To identify original sin simply with disobedience is to head down a dangerous road. I have been puzzled at times, in the confessional, to hear an elderly lady confess to being disobedient. Perhaps I should have asked them what they meant, but I have never had the nerve. I suspect that they were confessing to not doing what their husbands told them, to which I should have asked “Why should you?” This attitude is probably rooted in the old promise now, thank God, removed from the marriage service, “to love, honour, and OBEY”, a promise which, I suspect, has given rise to a huge amount of domestic abuse in its time.

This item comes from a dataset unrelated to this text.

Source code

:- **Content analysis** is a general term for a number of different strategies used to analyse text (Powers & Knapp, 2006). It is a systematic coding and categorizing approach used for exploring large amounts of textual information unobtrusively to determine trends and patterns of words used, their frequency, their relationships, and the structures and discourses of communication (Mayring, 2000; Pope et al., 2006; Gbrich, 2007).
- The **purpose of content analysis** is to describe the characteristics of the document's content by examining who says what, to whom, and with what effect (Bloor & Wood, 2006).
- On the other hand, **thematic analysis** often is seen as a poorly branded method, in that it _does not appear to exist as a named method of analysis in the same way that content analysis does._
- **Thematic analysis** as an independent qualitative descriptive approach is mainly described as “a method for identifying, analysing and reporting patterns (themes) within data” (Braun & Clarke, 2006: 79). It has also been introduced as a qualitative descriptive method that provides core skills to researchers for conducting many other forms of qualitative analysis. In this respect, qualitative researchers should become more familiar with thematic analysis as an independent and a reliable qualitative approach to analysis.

Obedience is a tricky concept. Members of religious orders take a vow of obedience; secular priests and deacons promise obedience and respect to our bishop. What does this mean? The word obedience comes from the Latin obaudire, of which the audire part means “to hear”. In other words, obedience entails hearing what the other person says and responding appropriately. Despite what many superiors, I imagine, and many bishops, definitely, have tended to claim, it does not entitle them to tell people to do anything and everything, and to expect them to do it. Blind obedience may be necessary on a battlefield, where everyone’s life may depend on an instinctive response—though even there soldiers have been punished for obeying unjust orders—but it has no place in Holy Church, where all parties must act in accordance with conscience, which must have its basis in the will of God which never condones or demands unjust behaviour.

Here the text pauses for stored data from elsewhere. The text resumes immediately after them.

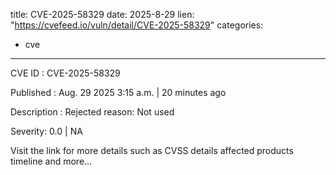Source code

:  
title: CVE-2025-58329
date: 2025-8-29
lien: "https://cvefeed.io/vuln/detail/CVE-2025-58329"
categories:
  - cve
---

CVE ID : CVE-2025-58329

Published :  Aug. 29
2025
3:15 a.m. | 20 minutes ago

Description : Rejected reason: Not used

Severity: 0.0 | NA

Visit the link for more details
such as CVSS details
affected products
timeline
and more...
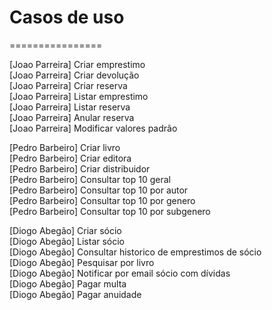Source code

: # Casos de uso
================

[Joao Parreira] Criar emprestimo  
[Joao Parreira] Criar devolução  
[Joao Parreira] Criar reserva  
[Joao Parreira] Listar emprestimo  
[Joao Parreira] Listar reserva  
[Joao Parreira] Anular reserva  
[Joao Parreira] Modificar valores padrão  

[Pedro Barbeiro] Criar livro  
[Pedro Barbeiro] Criar editora  
[Pedro Barbeiro] Criar distribuidor  
[Pedro Barbeiro] Consultar top 10 geral  
[Pedro Barbeiro] Consultar top 10 por autor  
[Pedro Barbeiro] Consultar top 10 por genero  
[Pedro Barbeiro] Consultar top 10 por subgenero  

[Diogo Abegão] Criar sócio  
[Diogo Abegão] Listar sócio  
[Diogo Abegão] Consultar historico de emprestimos de sócio  
[Diogo Abegão] Pesquisar por livro  
[Diogo Abegão] Notificar por email sócio com dívidas  
[Diogo Abegão] Pagar multa  
[Diogo Abegão] Pagar anuidade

Another thought: is it reasonable, indeed necessary, to assume that God would have, at some point, freely given human beings the fruit of the tree of knowledge? Without it, human beings would have been trapped in an eternal childhood, innocent, but essentially without free will. Our Lord tells His disciples that they must have the simplicity, the openness, the enthusiasm, the spirit of wonder which children have, but He also warns them to be as shrewd as serpents. At some point, the fruit of the tree of knowledge of good and evil had to be eaten: the fault lay in seizing it, instead of waiting to receive it as a gift.

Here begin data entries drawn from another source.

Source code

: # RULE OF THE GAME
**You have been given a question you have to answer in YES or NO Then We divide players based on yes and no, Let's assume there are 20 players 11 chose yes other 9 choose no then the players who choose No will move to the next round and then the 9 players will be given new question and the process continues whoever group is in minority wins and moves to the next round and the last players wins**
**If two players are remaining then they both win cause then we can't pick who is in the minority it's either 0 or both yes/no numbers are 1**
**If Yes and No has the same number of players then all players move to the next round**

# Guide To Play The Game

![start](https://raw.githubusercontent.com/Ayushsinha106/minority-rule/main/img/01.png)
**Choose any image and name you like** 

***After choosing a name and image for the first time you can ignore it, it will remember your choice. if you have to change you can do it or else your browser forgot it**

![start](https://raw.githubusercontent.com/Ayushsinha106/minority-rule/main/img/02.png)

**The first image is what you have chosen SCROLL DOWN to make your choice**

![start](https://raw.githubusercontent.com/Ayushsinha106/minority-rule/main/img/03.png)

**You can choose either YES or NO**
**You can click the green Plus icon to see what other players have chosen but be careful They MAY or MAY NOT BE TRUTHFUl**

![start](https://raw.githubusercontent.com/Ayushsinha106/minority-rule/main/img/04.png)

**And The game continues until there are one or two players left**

Taking, receiving, thinking, acting, speaking, ordering, obeying, must all be in accordance with the will of God. Hence, Jesus says that anyone who does that will is His brother, sister, and mother. Why His mother? Because she is the only one to have fulfilled that will perfectly, as expressed in her response to the angel: “Let it be done to me according to your word”. Thus, she who was “fully graced” renewed her total commitment to God’s will. If we were able to live a similar commitment, we should be as close to Jesus as is Our Lady.
People also wonder who the brothers and sisters of Jesus may have been, causing some to question Mary’s perpetual virginity, others to make Joseph a widower with children at the time of his betrothal to Our Lady. This displays the limitations of the western world’s concept of family. A Ugandan priest who lodged with me told me that he would be greeted by strangers in a village with the words “I am your brother/sister. My father is such and such, my mother is such and such who is related to your father: I am your brother.”
Notice too that, at the foot of the cross, there stood, according to St. John, “His mother’s sister, Mary the wife of Clopas”. We surely cannot assume that Joachim and Anne, if those were indeed the names of Our Lady’s parents, were so lacking in imagination that they had two daughters and called them both Mary. Mrs. Clopas must be, at best, Our Lady’ cousin. No one needs to get their nether garments in a twist over the “brothers and sisters” of Jesus.